What you need to do => Search the data for "mathbb" and copy every matching line.

(Stored records)
──────

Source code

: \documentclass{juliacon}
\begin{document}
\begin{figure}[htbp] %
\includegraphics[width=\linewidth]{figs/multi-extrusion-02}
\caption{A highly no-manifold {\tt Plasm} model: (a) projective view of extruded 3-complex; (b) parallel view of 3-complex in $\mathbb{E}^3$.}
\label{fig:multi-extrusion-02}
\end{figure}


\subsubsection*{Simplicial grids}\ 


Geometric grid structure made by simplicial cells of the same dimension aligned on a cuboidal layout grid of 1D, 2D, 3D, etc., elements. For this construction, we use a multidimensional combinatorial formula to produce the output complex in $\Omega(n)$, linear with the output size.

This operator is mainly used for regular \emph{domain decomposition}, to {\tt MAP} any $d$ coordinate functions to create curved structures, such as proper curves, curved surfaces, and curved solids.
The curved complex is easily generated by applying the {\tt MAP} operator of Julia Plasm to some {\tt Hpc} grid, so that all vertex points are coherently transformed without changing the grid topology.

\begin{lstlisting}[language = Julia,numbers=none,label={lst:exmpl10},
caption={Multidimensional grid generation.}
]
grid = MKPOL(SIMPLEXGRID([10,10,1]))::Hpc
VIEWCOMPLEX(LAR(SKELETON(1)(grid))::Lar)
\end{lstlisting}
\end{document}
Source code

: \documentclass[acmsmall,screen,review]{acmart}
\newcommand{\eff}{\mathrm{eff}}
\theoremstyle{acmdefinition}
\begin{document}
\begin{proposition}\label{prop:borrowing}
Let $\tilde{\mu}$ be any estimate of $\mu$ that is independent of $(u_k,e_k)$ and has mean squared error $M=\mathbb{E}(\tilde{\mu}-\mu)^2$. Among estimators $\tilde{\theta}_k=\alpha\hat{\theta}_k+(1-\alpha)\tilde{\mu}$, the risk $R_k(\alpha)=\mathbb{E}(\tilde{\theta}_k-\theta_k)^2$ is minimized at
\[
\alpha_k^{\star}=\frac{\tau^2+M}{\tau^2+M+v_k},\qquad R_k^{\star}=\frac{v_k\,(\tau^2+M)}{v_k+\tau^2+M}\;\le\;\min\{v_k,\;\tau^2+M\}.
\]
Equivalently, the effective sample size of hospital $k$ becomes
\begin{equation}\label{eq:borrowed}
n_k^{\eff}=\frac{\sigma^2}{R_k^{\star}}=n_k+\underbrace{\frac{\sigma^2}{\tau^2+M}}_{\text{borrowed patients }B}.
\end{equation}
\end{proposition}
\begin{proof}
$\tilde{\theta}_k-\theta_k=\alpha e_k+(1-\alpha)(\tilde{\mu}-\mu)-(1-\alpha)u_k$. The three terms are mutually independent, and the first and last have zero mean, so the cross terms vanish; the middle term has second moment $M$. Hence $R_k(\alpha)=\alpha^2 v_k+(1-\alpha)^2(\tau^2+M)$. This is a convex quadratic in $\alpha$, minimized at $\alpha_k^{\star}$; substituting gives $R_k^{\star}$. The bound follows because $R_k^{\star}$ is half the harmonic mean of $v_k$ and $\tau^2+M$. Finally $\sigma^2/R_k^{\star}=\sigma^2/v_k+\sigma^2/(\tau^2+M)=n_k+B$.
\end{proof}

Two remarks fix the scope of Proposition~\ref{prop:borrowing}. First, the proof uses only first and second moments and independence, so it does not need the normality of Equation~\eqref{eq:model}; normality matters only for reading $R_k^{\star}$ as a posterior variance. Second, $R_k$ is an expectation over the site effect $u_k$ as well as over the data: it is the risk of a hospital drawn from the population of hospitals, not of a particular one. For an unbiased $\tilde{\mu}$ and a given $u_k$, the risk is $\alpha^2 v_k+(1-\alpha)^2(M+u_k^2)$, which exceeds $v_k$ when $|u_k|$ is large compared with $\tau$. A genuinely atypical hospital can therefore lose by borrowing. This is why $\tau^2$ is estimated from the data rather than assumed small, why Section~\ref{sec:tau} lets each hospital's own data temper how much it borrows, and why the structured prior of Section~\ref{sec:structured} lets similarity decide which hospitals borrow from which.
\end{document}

──────

Answer to this problem =>
\caption{A highly no-manifold {\tt Plasm} model: (a) projective view of extruded 3-complex; (b) parallel view of 3-complex in $\mathbb{E}^3$.}
Let $\tilde{\mu}$ be any estimate of $\mu$ that is independent of $(u_k,e_k)$ and has mean squared error $M=\mathbb{E}(\tilde{\mu}-\mu)^2$. Among estimators $\tilde{\theta}_k=\alpha\hat{\theta}_k+(1-\alpha)\tilde{\mu}$, the risk $R_k(\alpha)=\mathbb{E}(\tilde{\theta}_k-\theta_k)^2$ is minimized at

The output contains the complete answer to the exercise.